Rosebery School is an all-girls school located in Epsom, Surrey. It consists of a lower school for those aged between 11 and 16, and a sixth form for those aged between 16 and 18. The school has academy status. It is situated close to the A24, and is a 10 to 20-minute walk from Epsom town centre and Epsom railway station.

==History==
Rosebery School sits on an area of land given to the borough by Lord Rosebery, along with the nearby Rosebery Park. It is the product of the amalgamation of Rosebery Grammar School for Girls and Epsom County School for Girls. It was founded in 1927 and became an academy on 1 December 2011.

== Houses ==
At Rosebery, pupils are organised into different houses: Malala, Elizabeth, Pankhurst and Curie. When a new pupil joins she is placed in a house, remaining part of it throughout her time at the school. Pupils who already have a sister in the school join the house to which their sister already belongs. The house names changed in 2016 to that of inspirational women. They were formerly Diamond, Sapphire, Ruby and Emerald. In the 1970s they were Bruce, Drake, Faraday, Nightingale and Raleigh.

==Uniform==
All girls in the lower school, Years 7–11, wear a uniform consisting of a kilt and navy blue jumper bearing a red primrose in recognition of the family name of Lord Rosebery.
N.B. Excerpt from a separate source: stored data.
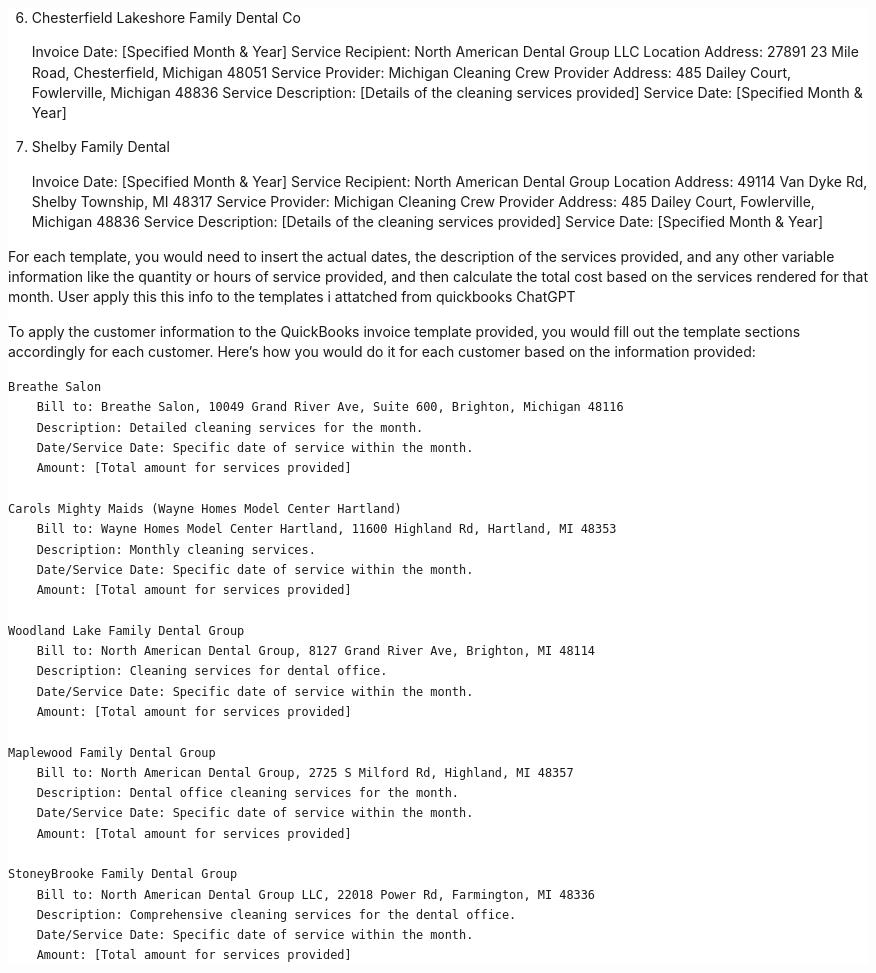 6. Chesterfield Lakeshore Family Dental Co

    Invoice Date: [Specified Month & Year]
    Service Recipient: North American Dental Group LLC
    Location Address: 27891 23 Mile Road, Chesterfield, Michigan 48051
    Service Provider: Michigan Cleaning Crew
    Provider Address: 485 Dailey Court, Fowlerville, Michigan 48836
    Service Description: [Details of the cleaning services provided]
    Service Date: [Specified Month & Year]

7. Shelby Family Dental

    Invoice Date: [Specified Month & Year]
    Service Recipient: North American Dental Group
    Location Address: 49114 Van Dyke Rd, Shelby Township, MI 48317
    Service Provider: Michigan Cleaning Crew
    Provider Address: 485 Dailey Court, Fowlerville, Michigan 48836
    Service Description: [Details of the cleaning services provided]
    Service Date: [Specified Month & Year]

For each template, you would need to insert the actual dates, the description of the services provided, and any other variable information like the quantity or hours of service provided, and then calculate the total cost based on the services rendered for that month.
User
apply this this info to the templates i attatched from quickbooks
ChatGPT

To apply the customer information to the QuickBooks invoice template provided, you would fill out the template sections accordingly for each customer. Here’s how you would do it for each customer based on the information provided:

    Breathe Salon
        Bill to: Breathe Salon, 10049 Grand River Ave, Suite 600, Brighton, Michigan 48116
        Description: Detailed cleaning services for the month.
        Date/Service Date: Specific date of service within the month.
        Amount: [Total amount for services provided]

    Carols Mighty Maids (Wayne Homes Model Center Hartland)
        Bill to: Wayne Homes Model Center Hartland, 11600 Highland Rd, Hartland, MI 48353
        Description: Monthly cleaning services.
        Date/Service Date: Specific date of service within the month.
        Amount: [Total amount for services provided]

    Woodland Lake Family Dental Group
        Bill to: North American Dental Group, 8127 Grand River Ave, Brighton, MI 48114
        Description: Cleaning services for dental office.
        Date/Service Date: Specific date of service within the month.
        Amount: [Total amount for services provided]

    Maplewood Family Dental Group
        Bill to: North American Dental Group, 2725 S Milford Rd, Highland, MI 48357
        Description: Dental office cleaning services for the month.
        Date/Service Date: Specific date of service within the month.
        Amount: [Total amount for services provided]

    StoneyBrooke Family Dental Group
        Bill to: North American Dental Group LLC, 22018 Power Rd, Farmington, MI 48336
        Description: Comprehensive cleaning services for the dental office.
        Date/Service Date: Specific date of service within the month.
        Amount: [Total amount for services provided]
The school was opened by Lord Rosebery on his birthday and he gave permission for his name to be used for the school. Previously brown and pink were used because this was the colour of Lord Rosebery's Derby uniform colours

==Specialist status==
In 2006, Rosebery was awarded specialist status for Mathematics and ICT.

==Notable alumni==
===Rosebery Grammar School for Girls===
- Jackie Ashley, Guardian journalist and broadcaster.
- Peta Buscombe, Baroness Buscombe, Chairman of the Press Complaints Commission 2009–11 and previously Chief Executive of the Advertising Association 2007-9
- Alex Kingston, actress, ER and Doctor Who; competed in the 2025 season of Strictly Come Dancing.
- Daphne Padden (1927-2009), graphic designer.
- Nuala Scarisbrick, co-founder and National Administrator of Life.

=== Rosebery School for Girls ===

- Tanya Boniface, actress, singer, and member of The 411.